フクちゃんがいなくなって、コハクは、またわがまま放題になった。ちょっと寂しそうにしていたのは、少しの間だけで、また噛み癖や引っ掻き癖が目立ち始め、私たちに対しても反抗的な態度をとるようになった。

とはいえ、私たちも慣れたもので、わざと強気にでると、コハクは、元来の性格が臆病で怖がりなので、「ヒーン」という情けない声を出す。色々あったけれども、この世話の焼けるコハクだけでいいのかもしれないなと思いつつ、フクちゃんと過ごした日々もなかなか忘れることができなかった。

アッという間にいなくなった分、まだそこにいるように感じたし、にゃーちと違って、家の中にいたので、常にその存在を感じてしまうことが逆に辛かった。

初めての女の子(クロミ・保護猫・推定7歳)
クロミは、我が家で初めての女の子である。フクちゃんが亡くなって、どうにも寂しくて、フクちゃんがいた部屋のフクちゃんがいた場所を見るだけで、泣けてくる毎日を過ごしていた頃、ボランティアで猫の保護と譲渡をされている方のことを知り、ブログを読んでいたら、フクちゃんと同じ種類の猫を保護したということで、どうしても会いたくなった。

月2回譲渡会を開催していて、担当者は、偶然にも大阪出身の方で、大阪弁で気さくに色々話ができて楽しかった。普段は、トリミングサロンで、譲渡会の時は、店内いっぱいにケージが置かれて、その中に猫が入っていた。私たちが訪れた時は、猫も人間もたくさんいて、賑やかだった。

私のお目当のフクちゃんと同じ種類の猫は、痩せっぽっちだったフクちゃんの3倍ぐらいはある大きな猫で、割と年齢が高いようだった。こちらが近づいても全く見向きもせずに、ずっと寝ていた。もう少し自分が歳をとって、1匹だけだったらこういう子もいいなと思った。同時に、自分は、どこかでフクちゃんの幻を追っているだけだと思い、また寂しい気持ちになった。

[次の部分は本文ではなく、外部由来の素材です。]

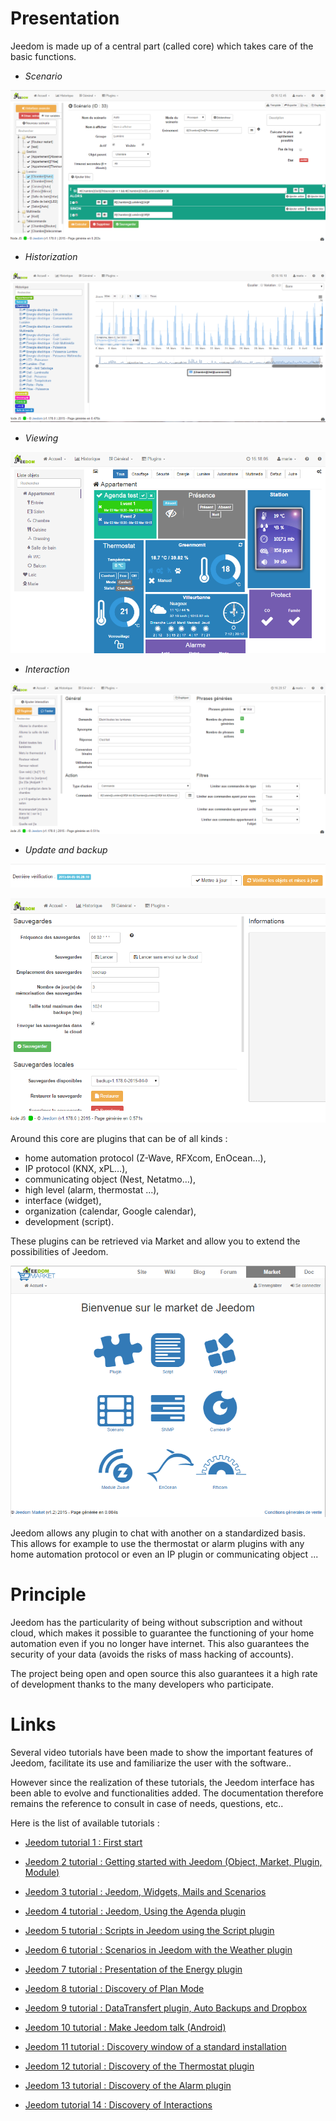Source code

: Presentation
===

Jeedom is made up of a central part (called core) which takes care of the basic functions.

-   *Scenario*

![Page Scenario](images/doc-presentation-scenario.png)

-   *Historization*

![Page Historique](images/doc-presentation-historique.png)

-   *Viewing*

![Page Dashboard](images/doc-presentation-affichage.png)

-   *Interaction*

![Page Interaction](images/doc-presentation-interaction.png)

-   *Update and backup*

![Page Mise à jour](images/doc-presentation-maj.png)

![Page Sauvegarde](images/doc-presentation-sauvegarde.png)

Around this core are plugins that can be of all kinds :

-   home automation protocol (Z-Wave, RFXcom, EnOcean…),
-   IP protocol (KNX, xPL…),
-   communicating object (Nest, Netatmo…),
-   high level (alarm, thermostat ...),
-   interface (widget),
-   organization (calendar, Google calendar),
-   development (script).

These plugins can be retrieved via Market and allow you to extend the possibilities of Jeedom.

![Page Market](images/doc-presentation-market.png)

Jeedom allows any plugin to chat with another on a standardized basis. This allows for example to use the thermostat or alarm plugins with any home automation protocol or even an IP plugin or communicating object ...

Principle
=== 

Jeedom has the particularity of being without subscription and without cloud, which makes it possible to guarantee the functioning of your home automation even if you no longer have internet. This also guarantees the security of your data (avoids the risks of mass hacking of accounts).

The project being open and open source this also guarantees it a high rate of development thanks to the many developers who participate.

Links
===

Several video tutorials have been made to show the important features of Jeedom, facilitate its use and familiarize the user with the software..

However since the realization of these tutorials, the Jeedom interface has been able to evolve and functionalities added. The documentation therefore remains the reference to consult in case of needs, questions, etc..

Here is the list of available tutorials :

-   [Jeedom tutorial 1 : First start](https://www.youtube.com/watch?v=UTECRBGEUtI)

-   [Jeedom 2 tutorial : Getting started with Jeedom (Object, Market, Plugin, Module)](https://www.youtube.com/watch?v=2LU1neNvbus)

-   [Jeedom 3 tutorial : Jeedom, Widgets, Mails and Scenarios](https://www.youtube.com/watch?v=OJn33XbpiH8)

-   [Jeedom 4 tutorial : Jeedom, Using the Agenda plugin](https://www.youtube.com/watch?v=EBuvIabg3Cc)

-   [Jeedom 5 tutorial : Scripts in Jeedom using the Script plugin](https://www.youtube.com/watch?v=FRbQILAogX0)

-   [Jeedom 6 tutorial : Scenarios in Jeedom with the Weather plugin](https://www.youtube.com/watch?v=w0ErP3wyEoA)

-   [Jeedom 7 tutorial : Presentation of the Energy plugin](https://www.youtube.com/watch?v=DZfA_DxqbNs)

-   [Jeedom 8 tutorial : Discovery of Plan Mode](https://www.youtube.com/watch?v=2IkXF6CBCAE)

-   [Jeedom 9 tutorial : DataTransfert plugin, Auto Backups and Dropbox](https://www.youtube.com/watch?v=wLOfJygFc8k)

-   [Jeedom 10 tutorial : Make Jeedom talk (Android)](https://www.youtube.com/watch?v=3Pc3VJFWHo4)

-   [Jeedom 11 tutorial : Discovery window of a standard installation](https://www.youtube.com/watch?v=hW1d1FvkmSs)

-   [Jeedom 12 tutorial : Discovery of the Thermostat plugin](https://www.youtube.com/watch?v=T21gqp1SQK0)

-   [Jeedom 13 tutorial : Discovery of the Alarm plugin](https://www.youtube.com/watch?v=JjnWeU614gc)

-   [Jeedom tutorial 14 : Discovery of Interactions](https://www.youtube.com/watch?v=Z8SHo_Xwk0Q) 
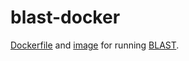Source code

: # blast-docker

[Dockerfile](https://github.com/joelnitta/blast-docker/blob/master/Dockerfile) and [image](https://hub.docker.com/r/joelnitta/blast/) for running [BLAST](https://blast.ncbi.nlm.nih.gov/Blast.cgi?CMD=Web&PAGE_TYPE=BlastDocs&DOC_TYPE=Download).

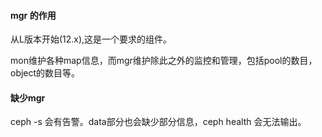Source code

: #### mgr 的作用

  从L版本开始(12.x),这是一个要求的组件。
  
  mon维护各种map信息，而mgr维护除此之外的监控和管理，包括pool的数目，object的数目等。

#### 缺少mgr

  ceph -s 会有告警。data部分也会缺少部分信息，ceph health 会无法输出。
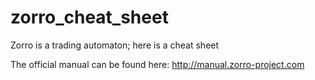 # zorro_cheat_sheet
Zorro is a trading automaton; here is a cheat sheet

The official manual can be found here: http://manual.zorro-project.com
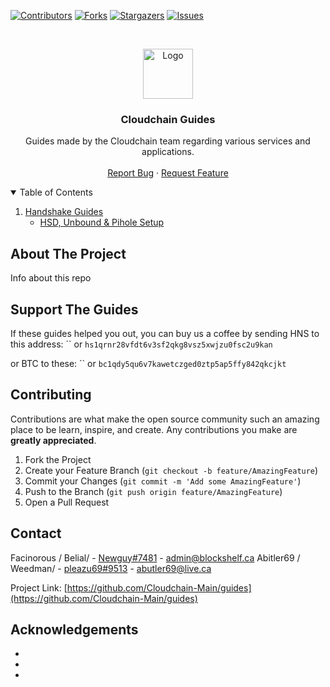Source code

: [![Contributors][contributors-shield]][contributors-url]
[![Forks][forks-shield]][forks-url]
[![Stargazers][stars-shield]][stars-url]
[![Issues][issues-shield]][issues-url]


<!-- PROJECT LOGO -->
<br />
<p align="center">
  <a href="https://github.com/Cloudchain_Main/guides">
    <img src="images/logo.png" alt="Logo" width="80" height="80">
  </a>

  <h3 align="center">Cloudchain Guides</h3>

  <p align="center">
    Guides made by the Cloudchain team regarding various services and applications.
    <br />
    <br />
    <a href="https://github.com/Cloudchain_Main/guides/issues">Report Bug</a>
    ·
    <a href="https://github.com/Cloudchain_Main/guides/issues">Request Feature</a>
  </p>
</p>



<!-- TABLE OF CONTENTS -->
<details open="open">
  <summary>Table of Contents</summary>
  <ol>
    <li>
      <a href="#getting-started">Handshake Guides</a>
      <ul>
        <li><a href="#prerequisites">HSD, Unbound & Pihole Setup</a></li>
      </ul>
    </li>
  </ol>
</details>



<!-- ABOUT THE PROJECT -->
## About The Project

Info about this repo



<!-- DONATIMG -->
## Support The Guides

If these guides helped you out, you can buy us a coffee by sending HNS to this address:
`` or `hs1qrnr28vfdt6v3sf2qkg8vsz5xwjzu0fsc2u9kan`

or BTC to these:
`` or `bc1qdy5qu6v7kawetczged0ztp5ap5ffy842qkcjkt`

<!-- CONTRIBUTING -->
## Contributing

Contributions are what make the open source community such an amazing place to be learn, inspire, and create. Any contributions you make are **greatly appreciated**.

1. Fork the Project
2. Create your Feature Branch (`git checkout -b feature/AmazingFeature`)
3. Commit your Changes (`git commit -m 'Add some AmazingFeature'`)
4. Push to the Branch (`git push origin feature/AmazingFeature`)
5. Open a Pull Request



<!-- CONTACT -->
## Contact

Facinorous / Belial/ - [Newguy#7481](https://discordapp.com/users/569992051182141448) - admin@blockshelf.ca
Abitler69 / Weedman/ - [pleazu69#9513](https://discordapp.com/users/786316515086827540) - abutler69@live.ca

Project Link: [https://github.com/Cloudchain-Main/guides](https://github.com/Cloudchain-Main/guides)



<!-- ACKNOWLEDGEMENTS -->
## Acknowledgements

* []()
* []()
* []()


<!-- MARKDOWN LINKS & IMAGES -->
<!-- https://www.markdownguide.org/basic-syntax/#reference-style-links -->
[contributors-shield]: https://img.shields.io/github/contributors/Cloudchain-Main/guides.svg?style=for-the-badge
[contributors-url]: https://github.com/Cloudchain_Main/guides/graphs/contributors
[forks-shield]: https://img.shields.io/github/forks/Cloudchain-Main/guides.svg?style=for-the-badge
[forks-url]: https://github.com/Cloudchain_Main/guides/network/members
[stars-shield]: https://img.shields.io/github/stars/Cloudchain-Main/guides.svg?style=for-the-badge
[stars-url]: https://github.com/Cloudchain_Main/guides/stargazers
[issues-shield]: https://img.shields.io/github/issues/Cloudchain-Main/guides.svg?style=for-the-badge
[issues-url]: https://github.com/Cloudchain_Main/guides/issues
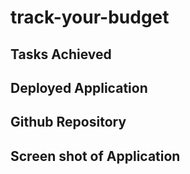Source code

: # track-your-budget

## Tasks Achieved

## Deployed Application

## Github Repository

## Screen shot of Application

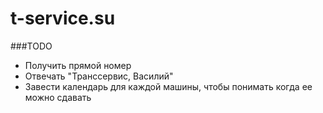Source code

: t-service.su
============
###TODO

* Получить прямой номер
* Отвечать "Транссервис, Василий"
* Завести календарь для каждой машины, чтобы понимать когда ее можно сдавать
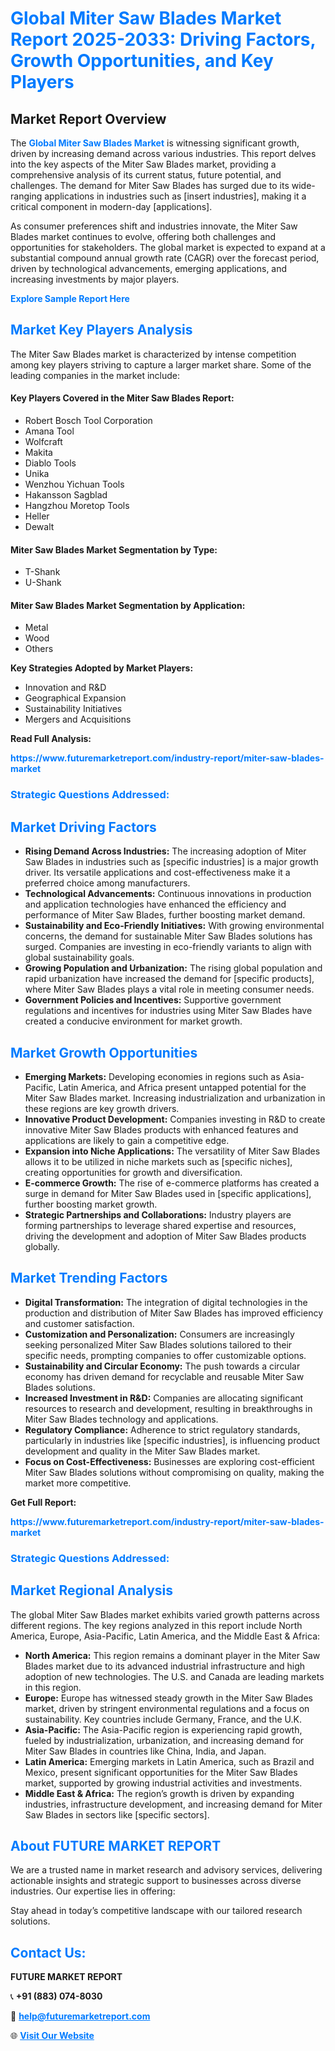 <h1 style="color: #007BFF;">Global Miter Saw Blades Market Report 2025-2033: Driving Factors, Growth Opportunities, and Key Players</h1>

<section id="overview">
<h2>Market Report Overview</h2>
<p>The <a href="https://www.futuremarketreport.com/industry-report/miter-saw-blades-market" style="color: #007BFF; text-decoration: none;"><strong>Global Miter Saw Blades Market</strong></a> is witnessing significant growth, driven by increasing demand across various industries. This report delves into the key aspects of the Miter Saw Blades market, providing a comprehensive analysis of its current status, future potential, and challenges. The demand for Miter Saw Blades has surged due to its wide-ranging applications in industries such as [insert industries], making it a critical component in modern-day [applications].</p>
<p>As consumer preferences shift and industries innovate, the Miter Saw Blades market continues to evolve, offering both challenges and opportunities for stakeholders. The global market is expected to expand at a substantial compound annual growth rate (CAGR) over the forecast period, driven by technological advancements, emerging applications, and increasing investments by major players.</p>
</section>

<section id="overview">
<p><a href="https://www.futuremarketreport.com/request-sample/reportId=37659" style="color: #007BFF; text-decoration: none;"><strong>Explore Sample Report Here</strong></a></p>
</section>

<section id="key-players">
<h2 style="color: #007BFF;">Market Key Players Analysis</h2>
<p>The Miter Saw Blades market is characterized by intense competition among key players striving to capture a larger market share. Some of the leading companies in the market include:</p>
<h4>Key Players Covered in the Miter Saw Blades Report:</h4>
<ul><li>Robert Bosch Tool Corporation</li><li>Amana Tool</li><li>Wolfcraft</li><li>Makita</li><li>Diablo Tools</li><li>Unika</li><li>Wenzhou Yichuan Tools</li><li>Hakansson Sagblad</li><li>Hangzhou Moretop Tools</li><li>Heller</li><li>Dewalt</li></ul>
<h4>Miter Saw Blades Market Segmentation by Type:</h4>
<ul><li>T-Shank</li><li>U-Shank</li></ul>

<h4>Miter Saw Blades Market Segmentation by Application:</h4>
<ul><li>Metal</li><li>Wood</li><li>Others</li></ul>
<p><strong>Key Strategies Adopted by Market Players:</strong></p>
<ul>
<li>Innovation and R&D</li>
<li>Geographical Expansion</li>
<li>Sustainability Initiatives</li>
<li>Mergers and Acquisitions</li>
</ul>
</section>

<section>
<p><strong>Read Full Analysis: </strong></p><a href="https://www.futuremarketreport.com/industry-report/miter-saw-blades-market" style="color: #007BFF; text-decoration: none;"><strong>https://www.futuremarketreport.com/industry-report/miter-saw-blades-market</strong></a>
<h3 style="color: #007BFF;">Strategic Questions Addressed:</h3>
</section>

<section id="driving-factors">
<h2 style="color: #007BFF;">Market Driving Factors</h2>
<ul>
<li><strong>Rising Demand Across Industries:</strong> The increasing adoption of Miter Saw Blades in industries such as [specific industries] is a major growth driver. Its versatile applications and cost-effectiveness make it a preferred choice among manufacturers.</li>
<li><strong>Technological Advancements:</strong> Continuous innovations in production and application technologies have enhanced the efficiency and performance of Miter Saw Blades, further boosting market demand.</li>
<li><strong>Sustainability and Eco-Friendly Initiatives:</strong> With growing environmental concerns, the demand for sustainable Miter Saw Blades solutions has surged. Companies are investing in eco-friendly variants to align with global sustainability goals.</li>
<li><strong>Growing Population and Urbanization:</strong> The rising global population and rapid urbanization have increased the demand for [specific products], where Miter Saw Blades plays a vital role in meeting consumer needs.</li>
<li><strong>Government Policies and Incentives:</strong> Supportive government regulations and incentives for industries using Miter Saw Blades have created a conducive environment for market growth.</li>
</ul>
</section>

<section id="growth-opportunities">
<h2 style="color: #007BFF;">Market Growth Opportunities</h2>
<ul>
<li><strong>Emerging Markets:</strong> Developing economies in regions such as Asia-Pacific, Latin America, and Africa present untapped potential for the Miter Saw Blades market. Increasing industrialization and urbanization in these regions are key growth drivers.</li>
<li><strong>Innovative Product Development:</strong> Companies investing in R&D to create innovative Miter Saw Blades products with enhanced features and applications are likely to gain a competitive edge.</li>
<li><strong>Expansion into Niche Applications:</strong> The versatility of Miter Saw Blades allows it to be utilized in niche markets such as [specific niches], creating opportunities for growth and diversification.</li>
<li><strong>E-commerce Growth:</strong> The rise of e-commerce platforms has created a surge in demand for Miter Saw Blades used in [specific applications], further boosting market growth.</li>
<li><strong>Strategic Partnerships and Collaborations:</strong> Industry players are forming partnerships to leverage shared expertise and resources, driving the development and adoption of Miter Saw Blades products globally.</li>
</ul>
</section>

<section id="trending-factors">
<h2 style="color: #007BFF;">Market Trending Factors</h2>
<ul>
<li><strong>Digital Transformation:</strong> The integration of digital technologies in the production and distribution of Miter Saw Blades has improved efficiency and customer satisfaction.</li>
<li><strong>Customization and Personalization:</strong> Consumers are increasingly seeking personalized Miter Saw Blades solutions tailored to their specific needs, prompting companies to offer customizable options.</li>
<li><strong>Sustainability and Circular Economy:</strong> The push towards a circular economy has driven demand for recyclable and reusable Miter Saw Blades solutions.</li>
<li><strong>Increased Investment in R&D:</strong> Companies are allocating significant resources to research and development, resulting in breakthroughs in Miter Saw Blades technology and applications.</li>
<li><strong>Regulatory Compliance:</strong> Adherence to strict regulatory standards, particularly in industries like [specific industries], is influencing product development and quality in the Miter Saw Blades market.</li>
<li><strong>Focus on Cost-Effectiveness:</strong> Businesses are exploring cost-efficient Miter Saw Blades solutions without compromising on quality, making the market more competitive.</li>
</ul>
</section>

<section>
<p><strong>Get Full Report: </strong></p><a href="https://www.futuremarketreport.com/industry-report/miter-saw-blades-market" style="color: #007BFF; text-decoration: none;"><strong>https://www.futuremarketreport.com/industry-report/miter-saw-blades-market</strong></a>
<h3 style="color: #007BFF;">Strategic Questions Addressed:</h3>
</section>


<section id="regional-analysis">
<h2 style="color: #007BFF;">Market Regional Analysis</h2>
<p>The global Miter Saw Blades market exhibits varied growth patterns across different regions. The key regions analyzed in this report include North America, Europe, Asia-Pacific, Latin America, and the Middle East & Africa:</p>
<ul>
<li><strong>North America:</strong> This region remains a dominant player in the Miter Saw Blades market due to its advanced industrial infrastructure and high adoption of new technologies. The U.S. and Canada are leading markets in this region.</li>
<li><strong>Europe:</strong> Europe has witnessed steady growth in the Miter Saw Blades market, driven by stringent environmental regulations and a focus on sustainability. Key countries include Germany, France, and the U.K.</li>
<li><strong>Asia-Pacific:</strong> The Asia-Pacific region is experiencing rapid growth, fueled by industrialization, urbanization, and increasing demand for Miter Saw Blades in countries like China, India, and Japan.</li>
<li><strong>Latin America:</strong> Emerging markets in Latin America, such as Brazil and Mexico, present significant opportunities for the Miter Saw Blades market, supported by growing industrial activities and investments.</li>
<li><strong>Middle East & Africa:</strong> The region’s growth is driven by expanding industries, infrastructure development, and increasing demand for Miter Saw Blades in sectors like [specific sectors].</li>
</ul>
</section>

<footer>
<h2 style="color: #007BFF;">About FUTURE MARKET REPORT</h2>
<p>We are a trusted name in market research and advisory services, delivering actionable insights and strategic support to businesses across diverse industries. Our expertise lies in offering:</p>

<p>Stay ahead in today’s competitive landscape with our tailored research solutions.</p>

<h2 style="color: #007BFF;">Contact Us:</h2>
<p><strong>FUTURE MARKET REPORT</strong></p>
<p>📞 <strong>+91 (883) 074-8030</strong></p>
<p>📧 <strong><a href="mailto:help@futuremarketreport.com" style="color: #007BFF;">help@futuremarketreport.com</a></strong></p>
<p>🌐 <strong><a href="https://www.futuremarketreport.com/" style="color: #007BFF;">Visit Our Website</a></strong></p>
</footer>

子猫もたくさんいて、どの子も可愛かった。保健所にいたり、捨てられてたりした子でもやはり愛情をかけてもらうとそれに比例してどんどん可愛くなる。動物は、エサをやってればいいと思っている人もびっくりするぐらい沢山いるが、環境を整えることが大前提で、プラス愛情も不可欠な要素なのだ。

どの子も可愛いので、この中でこの子っていうのは無理だし、無理に選ぶ必要もないなと思って、そろそろ帰ろうかなと思っていたら、旦那が1匹の猫を抱いていた。それがクロミだった。

その時は、とりあえず行ってみよう的な感じで譲渡会に参加したので、一旦家に帰って、改めて考えようということになり、一応譲渡希望を出したのだが、すぐに引き取りたいという人が現れた場合は、そちらに引き取られるということを聞いて、普段何事にもあまり執着心のない旦那が珍しく、この子を連れて帰ると言い張り、引き下がらなかったので、意外な展開に驚きながらも、それほど言うんであればと、急遽、キャリーを貸してもらい、トライアルすることになった。

まだ3ヶ月の女の子だったクロミだが、兄弟が多い中で育ったせいか、全く物怖じせず、車の中でも、兄弟と離れる寂しさなど全く見せず、これから始まるかもしれない生活に好奇心が止まらない様子だった。

コハクを車で家に連れて帰った時とは、だいぶ違うなと思った。あの時は、私たちも初めての猫で緊張していたが、それ以上に、コハクは、めちゃめちゃ緊張していた。好奇心よりも恐怖の割合が多かったように思う。クロミは全く逆で、この子は、ちっちゃい見た目の割に根性がすわっていると思った。猫も人間と同じで、性格が色々だし、顔もそれぞれ違う。猫を飼ったことがないと、顔の違いや表情はなかなかわからないかも知れない。

クロミの第一印象は、「マンガみたいな顔」だった。保護されたボランティアさんも「兄弟のうち、この子は、一番最後に貰われると思った」と言われていた。クロミの(おそらく)お姉さんは、なかなかの美形猫で、大人しい感じの子だった。私は、その子と遊んでいて、「いい子だなあ」と思っていたが、コハクの性格を考えると、活発でへこたれない感じの子が理想なので、ちょっと難しかった。

クロミは、おそらく兄弟の末っ子で、白黒、まるで黒いコートを着たように、背中側が黒かった。体は小さいけれども、好奇心の塊のような明るい猫で、この子ならコハクとやっていけるかも知れないなと思った。